──────── Extracted data ────────

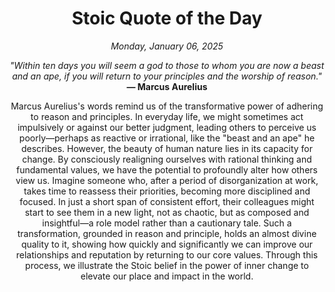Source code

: <h1 align="center">Stoic Quote of the Day</h1>
<p align="center"><em>Monday, January 06, 2025</em></p>
<p align="center">
    <em>"Within ten days you will seem a god to those to whom you are now a beast and an ape, if you will return to your principles and the worship of reason."</em><br>
    <strong>— Marcus Aurelius</strong>
</p>

<p align="center" style="max-width:600px;margin:0 auto;">
    Marcus Aurelius's words remind us of the transformative power of adhering to reason and principles. In everyday life, we might sometimes act impulsively or against our better judgment, leading others to perceive us poorly—perhaps as reactive or irrational, like the "beast and an ape" he describes. However, the beauty of human nature lies in its capacity for change. By consciously realigning ourselves with rational thinking and fundamental values, we have the potential to profoundly alter how others view us. Imagine someone who, after a period of disorganization at work, takes time to reassess their priorities, becoming more disciplined and focused. In just a short span of consistent effort, their colleagues might start to see them in a new light, not as chaotic, but as composed and insightful—a role model rather than a cautionary tale. Such a transformation, grounded in reason and principle, holds an almost divine quality to it, showing how quickly and significantly we can improve our relationships and reputation by returning to our core values. Through this process, we illustrate the Stoic belief in the power of inner change to elevate our place and impact in the world.
</p>
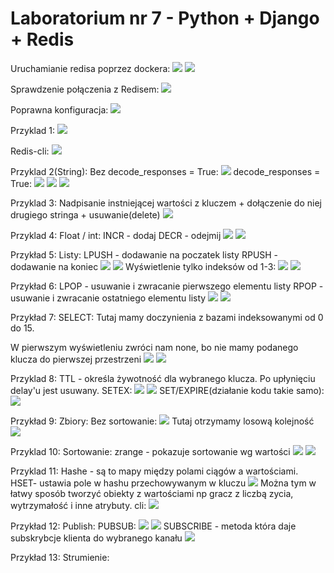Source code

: # Laboratorium nr 7 -  Python + Django + Redis

Uruchamianie redisa poprzez dockera:
![](./img/1.PNG)
![](./img/2.PNG)


Sprawdzenie połączenia z Redisem:
![](./img/.PNG)

Poprawna konfiguracja:
![](./img/3.PNG)

Przyklad 1:
![](./img/4.PNG)

Redis-cli:
![](./img/5.PNG)

Przyklad 2(String):
Bez decode_responses = True:
![](./img/8.PNG)
decode_responses = True:
![](./img/6.PNG)
![](./img/7.PNG)
![](./img/9.PNG)

Przyklad 3:
Nadpisanie instniejącej wartości z kluczem + dołączenie do niej drugiego stringa + usuwanie(delete)
![](./img/10.PNG)

Przyklad 4:
Float / int:
INCR - dodaj
DECR - odejmij
![](./img/11.PNG)
![](./img/12.PNG)

Przykład 5:
Listy:
LPUSH - dodawanie na poczatek listy
RPUSH - dodawanie na koniec
![](./img/12.PNG)
![](./img/13.PNG)
Wyświetlenie tylko indeksów od 1-3:
![](./img/15.PNG)
![](./img/16.PNG)

Przykład 6:
LPOP - usuwanie i zwracanie pierwszego elementu listy
RPOP - usuwanie i zwracanie ostatniego elementu listy
![](./img/17.PNG)
![](./img/18.PNG)

Przykład 7:
SELECT:
Tutaj mamy doczynienia z bazami indeksowanymi od 0 do 15.

W pierwszym wyświetleniu zwróci nam none, bo nie mamy podanego klucza do pierwszej przestrzeni
![](./img/19.PNG)
![](./img/20.PNG)

Przyklad 8:
TTL - określa żywotność dla wybranego klucza. Po upłynięciu delay'u jest usuwany.
SETEX:
![](./img/21.PNG)
![](./img/22.PNG)
SET/EXPIRE(działanie kodu takie samo):
![](./img/23.PNG)

Przykład 9:
Zbiory:
Bez sortowanie:
![](./img/24.PNG)
Tutaj otrzymamy losową kolejność
![](./img/25.PNG)

Przyklad 10:
Sortowanie:
zrange - pokazuje sortowanie wg wartości
![](./img/26.PNG)
![](./img/27.PNG)

Przyklad 11:
Hashe - są to mapy między polami ciągów a wartościami.
HSET- ustawia pole w hashu przechowywanym w kluczu
![](./img/28.PNG)
Można tym w łatwy sposób tworzyć obiekty z wartościami np gracz z liczbą zycia, wytrzymałość i inne atrybuty.
cli:
![](./img/29.PNG)

Przykład 12:
Publish:
PUBSUB:
![](./img/30.PNG)
![](./img/31.PNG)
SUBSCRIBE - metoda która daje subskrybcje klienta do wybranego kanału
![](./img/32.PNG)

Przykład 13:
Strumienie:








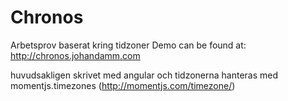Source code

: Chronos
==========

Arbetsprov baserat kring tidzoner
Demo can be found at: http://chronos.johandamm.com

huvudsakligen skrivet med angular och tidzonerna hanteras med momentjs.timezones (http://momentjs.com/timezone/)
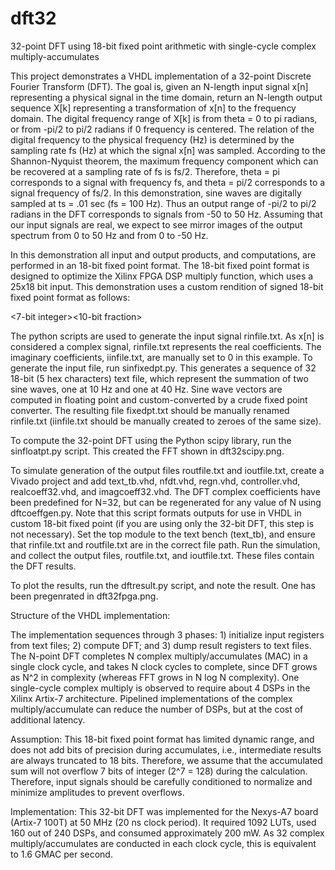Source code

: # dft32
32-point DFT using 18-bit fixed point arithmetic with single-cycle complex multiply-accumulates

This project demonstrates a VHDL implementation of a 32-point Discrete Fourier Transform (DFT).  The goal is, given an N-length input signal x[n] representing a physical signal in the time domain, return an N-length output sequence X[k] representing a transformation of x[n] to the frequency domain.  The digital frequency range of X[k] is from theta = 0 to pi radians, or from -pi/2 to pi/2 radians if 0 frequency is centered.  The relation of the digital frequency to the physical frequency (Hz) is determined by the sampling rate fs (Hz) at which the signal x[n] was sampled.  According to the Shannon-Nyquist theorem, the maximum frequency component which can be recovered at a sampling rate of fs is fs/2.  Therefore, theta = pi corresponds to a signal with frequency fs, and theta = pi/2 corresponds to a signal frequency of fs/2.  In this demonstration, sine waves are digitally sampled at ts = .01 sec (fs = 100 Hz).  Thus an output range of -pi/2 to pi/2 radians in the DFT corresponds to signals from -50 to 50 Hz.  Assuming that our input signals are real, we expect to see mirror images of the output spectrum from 0 to 50 Hz and from 0 to -50 Hz.

In this demonstration all input and output products, and computations, are performed in an 18-bit fixed point format.  The 18-bit fixed point format is designed to optimize the Xilinx FPGA DSP multiply function, which uses a 25x18 bit input.  This demonstration uses a custom rendition of signed 18-bit fixed point format as follows:

<sign><7-bit integer><10-bit fraction>

The python scripts are used to generate the input signal rinfile.txt.  As x[n] is considered a complex signal, rinfile.txt represents the real coefficients.  The imaginary coefficients, iinfile.txt, are manually set to 0 in this example.  To generate the input file, run sinfixedpt.py.  This generates a sequence of 32 18-bit (5 hex characters) text file, which represent the summation of two sine waves, one at 10 Hz and one at 40 Hz.  Sine wave vectors are computed in floating point and custom-converted by a crude fixed point converter.  The resulting file fixedpt.txt should be manually renamed rinfile.txt (iinfile.txt should be manually created to zeroes of the same size).

To compute the 32-point DFT using the Python scipy library, run the sinfloatpt.py script.  This created the FFT shown in dft32scipy.png.

To simulate generation of the output files routfile.txt and ioutfile.txt, create a Vivado project and add text_tb.vhd, nfdt.vhd, regn.vhd, controller.vhd, realcoeff32.vhd, and imagcoeff32.vhd.  The DFT complex coefficients have been predefined for N=32, but can be regenerated for any value of N using dftcoeffgen.py.  Note that this script formats outputs for use in VHDL in custom 18-bit fixed point (if you are using only the 32-bit DFT, this step is not necessary).  Set the top module to the text bench (text_tb), and ensure that rinfile.txt and routfile.txt are in the correct file path.  Run the simulation, and collect the output files, routfile.txt, and ioutfile.txt.  These files contain the DFT results.

To plot the results, run the dftresult.py script, and note the result.  One has been pregenrated in dft32fpga.png.

Structure of the VHDL implementation:

The implementation sequences through 3 phases: 1) initialize input registers from text files; 2) compute DFT; and 3) dump result registers to text files.  The N-point DFT completes N complex multiply/accumulates (MAC) in a single clock cycle, and takes N clock cycles to complete, since DFT grows as N^2 in complexity (whereas FFT grows in N log N complexity).  One single-cycle complex multiply is observed to require about 4 DSPs in the Xilinx Artix-7 architecture.  Pipelined implementations of the complex multiply/accumulate can reduce the number of DSPs, but at the cost of additional latency.

Assumption:  This 18-bit fixed point format has limited dynamic range, and does not add bits of precision during accumulates, i.e., intermediate results are always truncated to 18 bits.  Therefore, we assume that the accumulated sum will not overflow 7 bits of integer (2^7 = 128) during the calculation.  Therefore, input signals should be carefully conditioned to normalize and minimize amplitudes to prevent overflows.  

Implementation:  This 32-bit DFT was implemented for the Nexys-A7 board (Artix-7 100T) at 50 MHz (20 ns clock period).  It required 1092 LUTs, used 160 out of 240 DSPs, and consumed approximately 200 mW.  As 32 complex multiply/accumulates are conducted in each clock cycle, this is equivalent to 1.6 GMAC per second.  
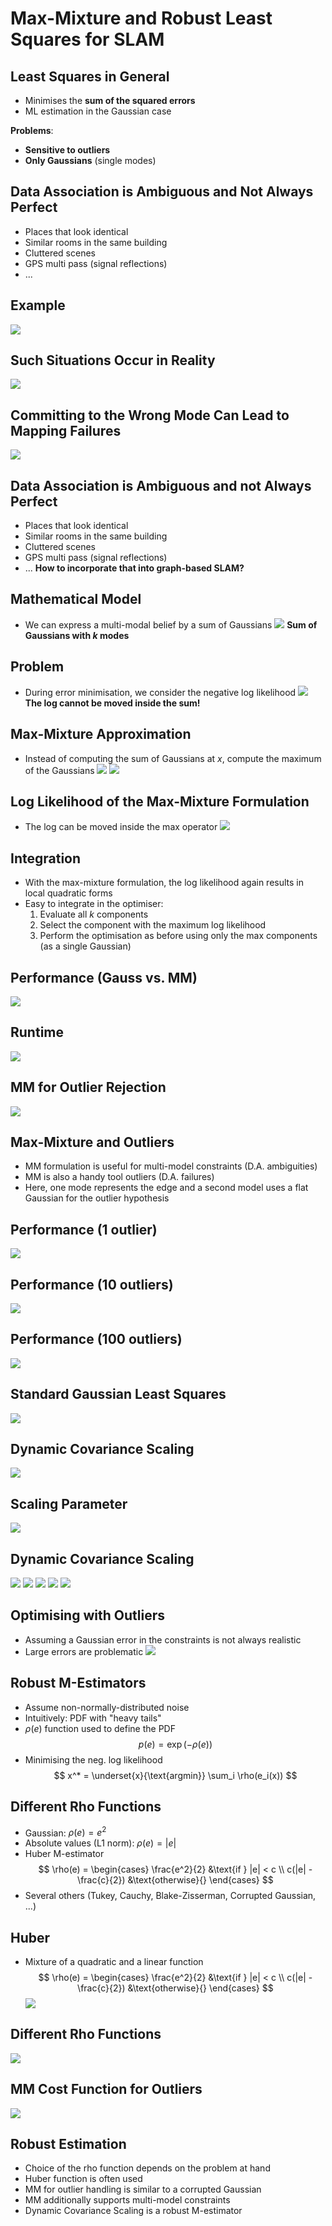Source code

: # Max-Mixture and Robust Least Squares for SLAM
## Least Squares in General
- Minimises the **sum of the squared errors**
- ML estimation in the Gaussian case

**Problems**:
- **Sensitive to outliers**
- **Only Gaussians** (single modes)

## Data Association is Ambiguous and Not Always Perfect
- Places that look identical
- Similar rooms in the same building
- Cluttered scenes
- GPS multi pass (signal reflections)
- ...

## Example
![](Images/example1.png)

## Such Situations Occur in Reality
![](Images/such_situations_occur_in_reality.png)

## Committing to the Wrong Mode Can Lead to Mapping Failures
![](Images/committing_to_wrong_mode.png)

## Data Association is Ambiguous and not Always Perfect
- Places that look identical
- Similar rooms in the same building
- Cluttered scenes
- GPS multi pass (signal reflections)
- ...
**How to incorporate that into graph-based SLAM?**

## Mathematical Model
- We can express a multi-modal belief by a sum of Gaussians
![](Images/mathematical_model.png)
**Sum of Gaussians with $k$ modes**

## Problem
- During error minimisation, we consider the negative log likelihood
![](Images/problem.png)
**The log cannot be moved inside the sum!**

## Max-Mixture Approximation
- Instead of computing the sum of Gaussians at $x$, compute the maximum of the Gaussians
![](Images/max_mixture_approach.png)
![](Images/max_mixture_approach1.png)

## Log Likelihood of the Max-Mixture Formulation
- The log can be moved inside the max operator
![](Images/log_likelihood.png)

## Integration
- With the max-mixture formulation, the log likelihood again results in local quadratic forms
- Easy to integrate in the optimiser:
	1. Evaluate all $k$ components
	2. Select the component with the maximum log likelihood
	3. Perform the optimisation as before using only the max components (as a single Gaussian)

## Performance (Gauss vs. MM)
![](Images/performance.png)

## Runtime
![](Images/runtime.png)

## MM for Outlier Rejection
![](Images/mm_for_outlier_rejection.png)

## Max-Mixture and Outliers
- MM formulation is useful for multi-model constraints (D.A. ambiguities)
- MM is also a handy tool outliers (D.A. failures)
- Here, one mode represents the edge and a second model uses a flat Gaussian for the outlier hypothesis

## Performance (1 outlier)
![](Images/performance1.png)

## Performance (10 outliers)
![](Images/performance_10.png)

## Performance (100 outliers)
![](Images/performance_100.png)

## Standard Gaussian Least Squares
![](Images/standard_gaussian_squares.png)

## Dynamic Covariance Scaling
![](Images/dynamic_covariance.png)

## Scaling Parameter
![](Images/scaling_parameter.png)

## Dynamic Covariance Scaling
![](Images/dynamic_covariance_scaling.png)
![](Images/dynamic_covariance_scaling1.png)
![](Images/dynamic_covariance_scaling2.png)
![](Images/dynamic_covariance_scaling3.png)
![](Images/dynamic_covariance_scaling4.png)

## Optimising with Outliers
- Assuming a Gaussian error in the constraints is not always realistic
- Large errors are problematic
![](Images/optimising_with_outliers.png)

## Robust M-Estimators
- Assume non-normally-distributed noise
- Intuitively: PDF with "heavy tails"
- $\rho(e)$  function used to define the PDF
$$
p(e) = \exp(-\rho(e))
$$
- Minimising the neg. log likelihood
$$
x^* = \underset{x}{\text{argmin}} \sum_i \rho(e_i(x))
$$

## Different Rho Functions
- Gaussian: $\rho(e) = e^2$
- Absolute values (L1 norm): $\rho(e) = |e|$
- Huber M-estimator
$$
\rho(e) = \begin{cases}
   \frac{e^2}{2} &\text{if } |e| < c \\
   c(|e| - \frac{c}{2}) &\text{otherwise}{}
\end{cases}
$$
- Several others (Tukey, Cauchy, Blake-Zisserman, Corrupted Gaussian, ...)

## Huber
- Mixture of a quadratic and a linear function
$$
\rho(e) = \begin{cases}
   \frac{e^2}{2} &\text{if } |e| < c \\
   c(|e| - \frac{c}{2}) &\text{otherwise}{}
\end{cases}
$$
![](Images/huber.png)

## Different Rho Functions
![](Images/different_rho_functions.png)

## MM Cost Function for Outliers
![](Images/mm_cost_function.png)

## Robust Estimation
- Choice of the rho function depends on the problem at hand
- Huber function is often used
- MM for outlier handling is similar to a corrupted Gaussian
- MM additionally supports multi-model constraints
- Dynamic Covariance Scaling is a robust M-estimator
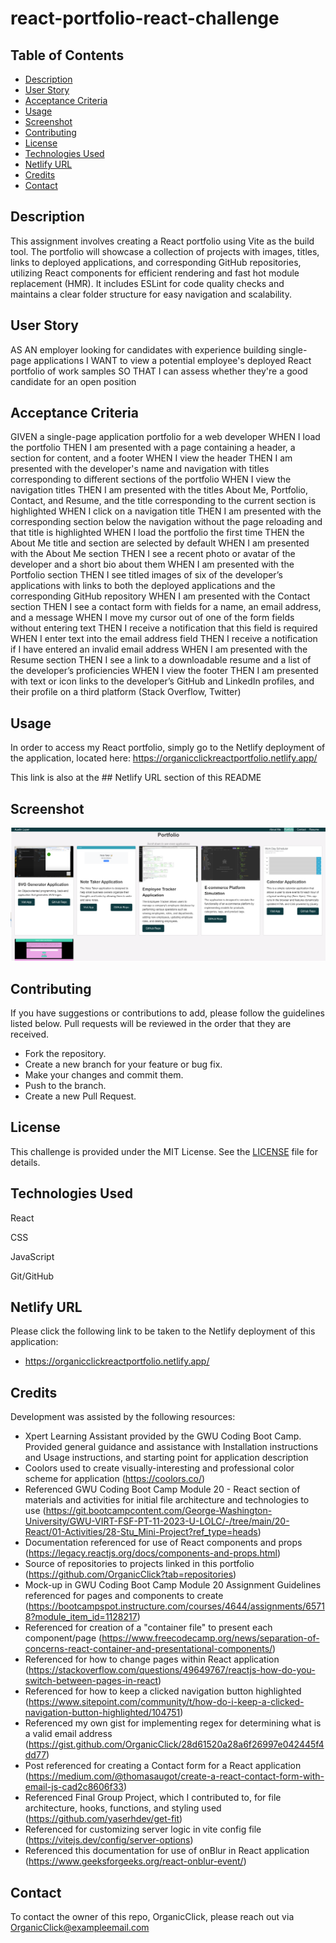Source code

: # react-portfolio-react-challenge

## Table of Contents
- [Description](#description)
- [User Story](#user-story)
- [Acceptance Criteria](#acceptance-criteria)
- [Usage](#usage)
- [Screenshot](#screenshot)
- [Contributing](#contributing)
- [License](#license)
- [Technologies Used](#technologies-used)
- [Netlify URL](#netlify-url)
- [Credits](#credits)
- [Contact](#contact)

## Description
This assignment involves creating a React portfolio using Vite as the build tool. The portfolio will showcase a collection of projects with images, titles, links to deployed applications, and corresponding GitHub repositories, utilizing React components for efficient rendering and fast hot module replacement (HMR). It includes ESLint for code quality checks and maintains a clear folder structure for easy navigation and scalability.

## User Story
AS AN employer looking for candidates with experience building single-page applications
I WANT to view a potential employee's deployed React portfolio of work samples
SO THAT I can assess whether they're a good candidate for an open position

## Acceptance Criteria
GIVEN a single-page application portfolio for a web developer
WHEN I load the portfolio
THEN I am presented with a page containing a header, a section for content, and a footer
WHEN I view the header
THEN I am presented with the developer's name and navigation with titles corresponding to different sections of the portfolio
WHEN I view the navigation titles
THEN I am presented with the titles About Me, Portfolio, Contact, and Resume, and the title corresponding to the current section is highlighted
WHEN I click on a navigation title
THEN I am presented with the corresponding section below the navigation without the page reloading and that title is highlighted
WHEN I load the portfolio the first time
THEN the About Me title and section are selected by default
WHEN I am presented with the About Me section
THEN I see a recent photo or avatar of the developer and a short bio about them
WHEN I am presented with the Portfolio section
THEN I see titled images of six of the developer’s applications with links to both the deployed applications and the corresponding GitHub repository
WHEN I am presented with the Contact section
THEN I see a contact form with fields for a name, an email address, and a message
WHEN I move my cursor out of one of the form fields without entering text
THEN I receive a notification that this field is required
WHEN I enter text into the email address field
THEN I receive a notification if I have entered an invalid email address
WHEN I am presented with the Resume section
THEN I see a link to a downloadable resume and a list of the developer’s proficiencies
WHEN I view the footer
THEN I am presented with text or icon links to the developer’s GitHub and LinkedIn profiles, and their profile on a third platform (Stack Overflow, Twitter) 

## Usage
In order to access my React portfolio, simply go to the Netlify deployment of the application, located here: https://organicclickreactportfolio.netlify.app/

This link is also at the ## Netlify URL section of this README

## Screenshot
![Screenshot](src/assets/Module-20-Assignment-Screenshot.png)

## Contributing
If you have suggestions or contributions to add, please follow the guidelines listed below. Pull requests will be reviewed in the order that they are received.
- Fork the repository.
- Create a new branch for your feature or bug fix.
- Make your changes and commit them.
- Push to the branch.
- Create a new Pull Request.

## License
This challenge is provided under the MIT License. See the [LICENSE](LICENSE) file for details.

## Technologies Used
React

CSS

JavaScript

Git/GitHub

## Netlify URL

Please click the following link to be taken to the Netlify deployment of this application:
 - https://organicclickreactportfolio.netlify.app/

## Credits
Development was assisted by the following resources:
 - Xpert Learning Assistant provided by the GWU Coding Boot Camp. Provided general guidance and assistance with Installation
   instructions and Usage instructions, and starting point for application description
 - Coolors used to create visually-interesting and professional color scheme for application (https://coolors.co/)
 - Referenced GWU Coding Boot Camp Module 20 - React section of materials and activities for initial file architecture and technologies to use (https://git.bootcampcontent.com/George-Washington-University/GWU-VIRT-FSF-PT-11-2023-U-LOLC/-/tree/main/20-React/01-Activities/28-Stu_Mini-Project?ref_type=heads)
 - Documentation referenced for use of React components and props (https://legacy.reactjs.org/docs/components-and-props.html)
 - Source of repositories to projects linked in this portfolio (https://github.com/OrganicClick?tab=repositories)
 - Mock-up in GWU Coding Boot Camp Module 20 Assignment Guidelines referenced for pages and components to create (https://bootcampspot.instructure.com/courses/4644/assignments/65718?module_item_id=1128217)
 - Referenced for creation of a "container file" to present each component/page (https://www.freecodecamp.org/news/separation-of-concerns-react-container-and-presentational-components/)
 - Referenced for how to change pages within React application (https://stackoverflow.com/questions/49649767/reactjs-how-do-you-switch-between-pages-in-react)
 - Referenced for how to keep a clicked navigation button highlighted (https://www.sitepoint.com/community/t/how-do-i-keep-a-clicked-navigation-button-highlighted/104751)
 - Referenced my own gist for implementing regex for determining what is a valid email address (https://gist.github.com/OrganicClick/28d61520a28a6f26997e042445f4dd77)
 - Post referenced for creating a Contact form for a React application (https://medium.com/@thomasaugot/create-a-react-contact-form-with-email-js-cad2c8606f33)
 - Referenced Final Group Project, which I contributed to, for file architecture, hooks, functions, and styling used (https://github.com/yaserhdev/get-fit)
 - Referenced for customizing server logic in vite config file (https://vitejs.dev/config/server-options)
 - Referenced this documentation for use of onBlur in React application (https://www.geeksforgeeks.org/react-onblur-event/)

## Contact
To contact the owner of this repo, OrganicClick, please reach out via OrganicClick@exampleemail.com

────────

Task directions -> Of the lines above, copy only those from the one holding "INCR - dodaj" to the one holding "32-point DFT using 18-bit", both included, and exclude every image.

Reply to the task ->
INCR - dodaj
DECR - odejmij
![](./img/11.PNG)
![](./img/12.PNG)

Przykład 5:
Listy:
LPUSH - dodawanie na poczatek listy
RPUSH - dodawanie na koniec
![](./img/12.PNG)
![](./img/13.PNG)
Wyświetlenie tylko indeksów od 1-3:
![](./img/15.PNG)
![](./img/16.PNG)

Przykład 6:
LPOP - usuwanie i zwracanie pierwszego elementu listy
RPOP - usuwanie i zwracanie ostatniego elementu listy
![](./img/17.PNG)
![](./img/18.PNG)

Przykład 7:
SELECT:
Tutaj mamy doczynienia z bazami indeksowanymi od 0 do 15.

W pierwszym wyświetleniu zwróci nam none, bo nie mamy podanego klucza do pierwszej przestrzeni
![](./img/19.PNG)
![](./img/20.PNG)

Przyklad 8:
TTL - określa żywotność dla wybranego klucza. Po upłynięciu delay'u jest usuwany.
SETEX:
![](./img/21.PNG)
![](./img/22.PNG)
SET/EXPIRE(działanie kodu takie samo):
![](./img/23.PNG)

Przykład 9:
Zbiory:
Bez sortowanie:
![](./img/24.PNG)
Tutaj otrzymamy losową kolejność
![](./img/25.PNG)

Przyklad 10:
Sortowanie:
zrange - pokazuje sortowanie wg wartości
![](./img/26.PNG)
![](./img/27.PNG)

Przyklad 11:
Hashe - są to mapy między polami ciągów a wartościami.
HSET- ustawia pole w hashu przechowywanym w kluczu
![](./img/28.PNG)
Można tym w łatwy sposób tworzyć obiekty z wartościami np gracz z liczbą zycia, wytrzymałość i inne atrybuty.
cli:
![](./img/29.PNG)

Przykład 12:
Publish:
PUBSUB:
![](./img/30.PNG)
![](./img/31.PNG)
SUBSCRIBE - metoda która daje subskrybcje klienta do wybranego kanału
![](./img/32.PNG)

Przykład 13:
Strumienie:








Source code

: Chronos
==========

Arbetsprov baserat kring tidzoner
Demo can be found at: http://chronos.johandamm.com

huvudsakligen skrivet med angular och tidzonerna hanteras med momentjs.timezones (http://momentjs.com/timezone/)
Source code

: # dft32
32-point DFT using 18-bit fixed point arithmetic with single-cycle complex multiply-accumulates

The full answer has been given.